High-Performance, High-Angular-Momentum J Engine on Graphics Processing Units

Efficient evaluation of electron repulsion integrals (ERIs) involving high-angular-momentum Gaussian basis functions is computationally challenging on graphical processing units (GPUs), as traditional recurrence-based integral algorithms generate numerous intermediates, causing significant register pressure and memory bottlenecks. In this Article, we present a high-performance, high-angular-momentum Coulomb-matrix J engine specifically optimized for GPU execution. Our approach introduces a novel GPU-optimized McMurchie-Davidson recurrence algorithm combined with a tailored integral batching scheme, designed specifically to jointly minimize intermediate storage requirements and redundant computation.

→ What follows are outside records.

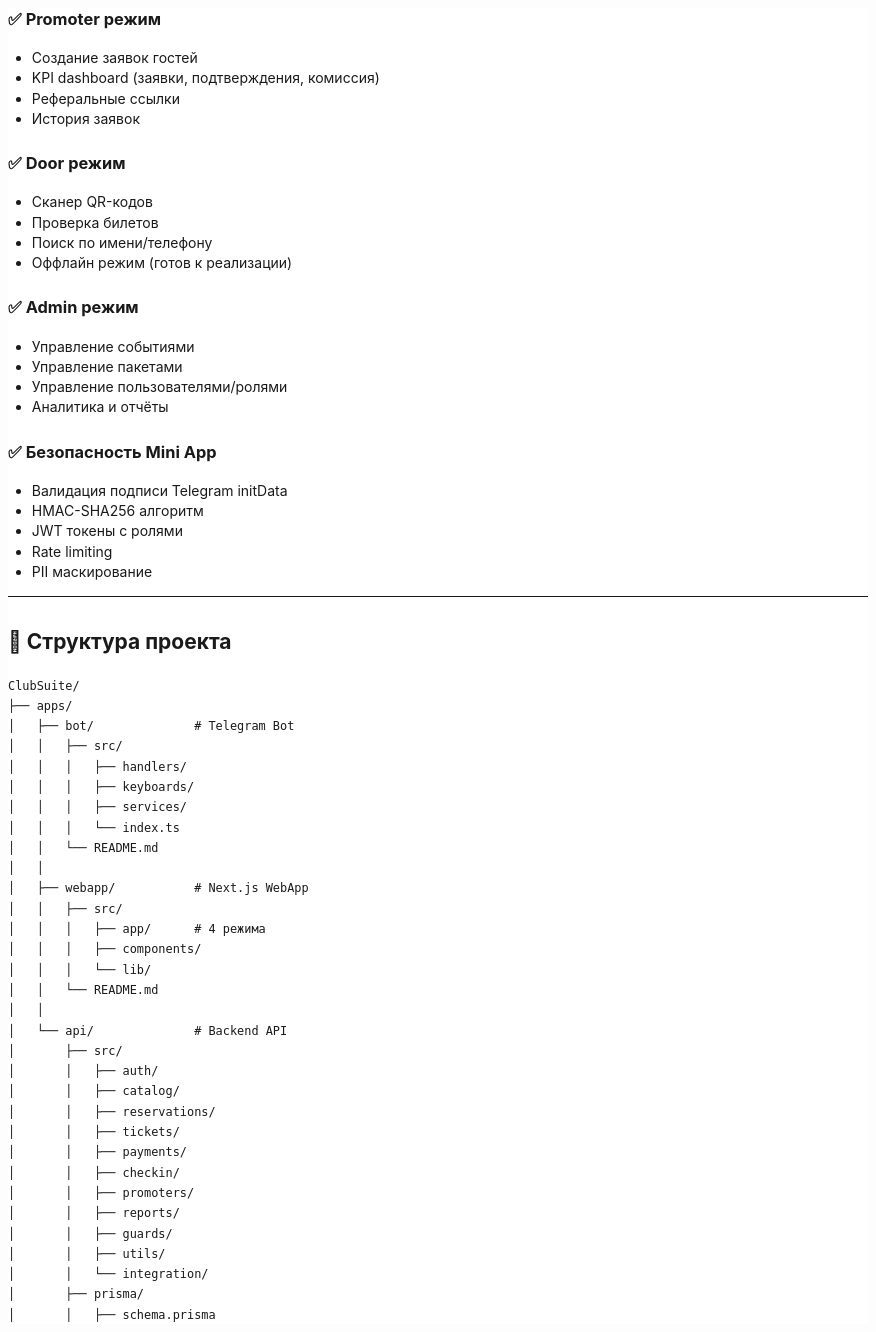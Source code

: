 ### ✅ Promoter режим
- Создание заявок гостей
- KPI dashboard (заявки, подтверждения, комиссия)
- Реферальные ссылки
- История заявок

### ✅ Door режим
- Сканер QR-кодов
- Проверка билетов
- Поиск по имени/телефону
- Оффлайн режим (готов к реализации)

### ✅ Admin режим
- Управление событиями
- Управление пакетами
- Управление пользователями/ролями
- Аналитика и отчёты

### ✅ Безопасность Mini App
- Валидация подписи Telegram initData
- HMAC-SHA256 алгоритм
- JWT токены с ролями
- Rate limiting
- PII маскирование

---

## 📁 Структура проекта

```
ClubSuite/
├── apps/
│   ├── bot/              # Telegram Bot
│   │   ├── src/
│   │   │   ├── handlers/
│   │   │   ├── keyboards/
│   │   │   ├── services/
│   │   │   └── index.ts
│   │   └── README.md
│   │
│   ├── webapp/           # Next.js WebApp
│   │   ├── src/
│   │   │   ├── app/      # 4 режима
│   │   │   ├── components/
│   │   │   └── lib/
│   │   └── README.md
│   │
│   └── api/              # Backend API
│       ├── src/
│       │   ├── auth/
│       │   ├── catalog/
│       │   ├── reservations/
│       │   ├── tickets/
│       │   ├── payments/
│       │   ├── checkin/
│       │   ├── promoters/
│       │   ├── reports/
│       │   ├── guards/
│       │   ├── utils/
│       │   └── integration/
│       ├── prisma/
│       │   ├── schema.prisma
```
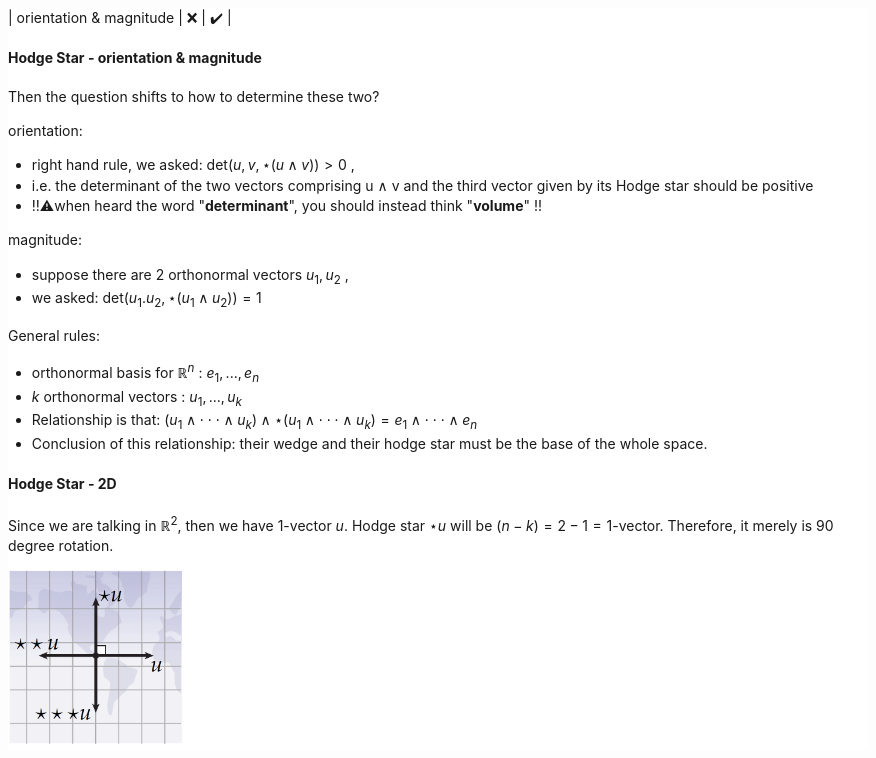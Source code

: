 | orientation & magnitude  | :x:                                                          | :heavy_check_mark:                                           |



#### Hodge Star - orientation & magnitude

Then the question shifts to how to determine these two?

orientation: 

- right hand rule, we asked: det$(u,v,\star(u\land v))>0$ , 
- i.e. the determinant of the two vectors comprising u ∧ v and the third vector given by its Hodge star should be positive
- :bangbang::warning:when heard the word "**determinant**", you should instead think "**volume**" !!

magnitude: 

- suppose there are 2 orthonormal vectors $u_1,u_2$ , 
- we asked: det$(u_1.u_2,\star(u_1\land u_2))=1$

General rules:

- orthonormal basis for $\mathbb{R}^n$ : $e_1,...,e_n$ 
- $k$ orthonormal vectors : $u_1,...,u_k$ 
- Relationship is that: $(u_1\land \cdot\cdot\cdot\land u_k)\land\star(u_1\land \cdot\cdot\cdot\land u_k)=e_1\land \cdot\cdot\cdot\land e_n$
- Conclusion of this relationship: their wedge and their hodge star must be the base of the whole space.





#### Hodge Star - 2D

Since  we are talking in $\mathbb{R}^2$, then we have 1-vector $u$. Hodge star $\star u$ will be $(n-k)=2-1=1$-vector. Therefore, it merely is 90 degree rotation.

<img src="Chapter 04 Intro to Exterior Calculus[Lecture-CourseNote].assets/image-20210217092117200.png" alt="image-20210217092117200" style="zoom:30%;" />
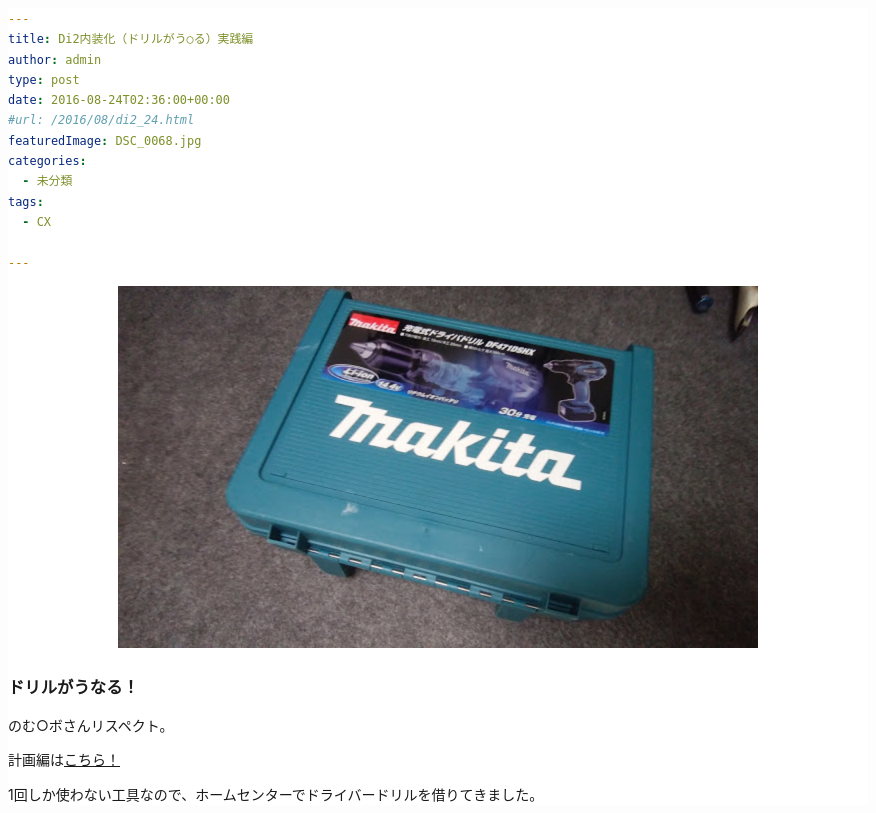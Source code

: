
 ```yaml
---
title: Di2内装化（ドリルがう○る）実践編
author: admin
type: post
date: 2016-08-24T02:36:00+00:00
#url: /2016/08/di2_24.html
featuredImage: DSC_0068.jpg
categories:
  - 未分類
tags:
  - CX

---
```

<div class="separator" style="clear: both; text-align: center;">
  <img border="0" height="362" src="./DSC_0068.jpg" width="640" />
</div>



### ドリルがうなる！

のむ○ボさんリスペクト。

計画編は<a href="/2016/08/di2.html" target="_blank">こちら！</a>

1回しか使わない工具なので、ホームセンターでドライバードリルを借りてきました。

By strategically partitioning high-angular-momentum ERIs classes into several carefully selected sub-batches, our approach transitions the associated integral evaluation kernels from memory-bound to compute-bound regimes, significantly enhancing computational throughput and reducing time to solution. Implemented in the Extreme-scale Electronic Structure System (EXESS), our algorithm achieves individual kernel speedups of up to 9x and improves overall J-matrix formation performance by up to 64% across a variety of increasing-size chemical systems, including polyglycine chains, water clusters, and boron nitride crystals, when using the cc-pVQZ quadruple-zeta basis set.